Toxicity Effects of Ganoderma lucidum ethanol extract on Cognition and Anxiogenic-like behavior is dose-dependent in Swiss mice
Keywords:
Ganoderma lucidum, Cognition, Anxiogenic, Neurotoxic, Cholinergic, Oxidative stressAbstract
Ganoderma lucidum as one of the folk medicinal mushrooms has been used for the prevention and treatment of diverse disorders including neurasthenia, dizziness, anorexia, hypertension, deficiency fatigue, and arthritis, but its CNS-related safety is scanty and undefined. This research was designed to evaluate the toxicity effects of Ganoderma lucidum ethanol extract (EEGL) on cognitive and anxiogenic-like behaviours in Swiss mice. Forty Swiss mice (n = 5/group) of both sexes were treated orally with distilled water (10 mL/kg; vehicle), and graded doses of EEGL (100, 200, and 400 mg/kg, respectively) for 30 days, during which neurobehavioral data from Morris water maze, light/dark box, and open field test were obtained. Thereafter, neurochemical and histological assessments were evaluated. The EEGL-treated groups showed a significant reduction in spatial cognitive performance in males without remarkable difference in females except at high dose (400 mg/kg).
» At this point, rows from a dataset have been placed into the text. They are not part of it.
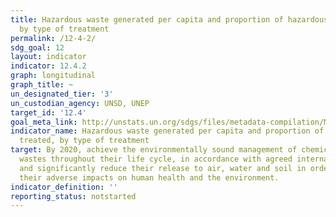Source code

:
 ```yaml
---
title: Hazardous waste generated per capita and proportion of hazardous waste treated,
  by type of treatment
permalink: /12-4-2/
sdg_goal: 12
layout: indicator
indicator: 12.4.2
graph: longitudinal
graph_title: ~
un_designated_tier: '3'
un_custodian_agency: UNSD, UNEP
target_id: '12.4'
goal_meta_link: http://unstats.un.org/sdgs/files/metadata-compilation/Metadata-Goal-12.pdf
indicator_name: Hazardous waste generated per capita and proportion of hazardous waste
  treated, by type of treatment
target: By 2020, achieve the environmentally sound management of chemicals and all
  wastes throughout their life cycle, in accordance with agreed international frameworks,
  and significantly reduce their release to air, water and soil in order to minimize
  their adverse impacts on human health and the environment.
indicator_definition: ''
reporting_status: notstarted
---
```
A high dose of EEGL induced anxiety-like behaviours by significantly increasing time spent in the dark compartment and decreasing the number of transitions in the light/dark box, as well as increasing time spent in the outer zone of the open field apparatus. Furthermore, EEGL at higher doses (≥ 200 mg/kg) disrupted neurochemicals significantly by decreasing glutathione, superoxide dismutase and catalase activities while remarkably increasing malondialdehyde, nitric oxide, acetylcholinesterase, tumor necrosis factor-alpha, and interleukin-6 levels. Consequently, exposure to a high dose of EEGL resulted in mild hippocampal alterations in males, while the prefrontal cortex appeared normal. Taken together, EEGL shows potential neurotoxic effects at doses greater than 100 mg/kg for 30 days, while lesser doses might be beneficial.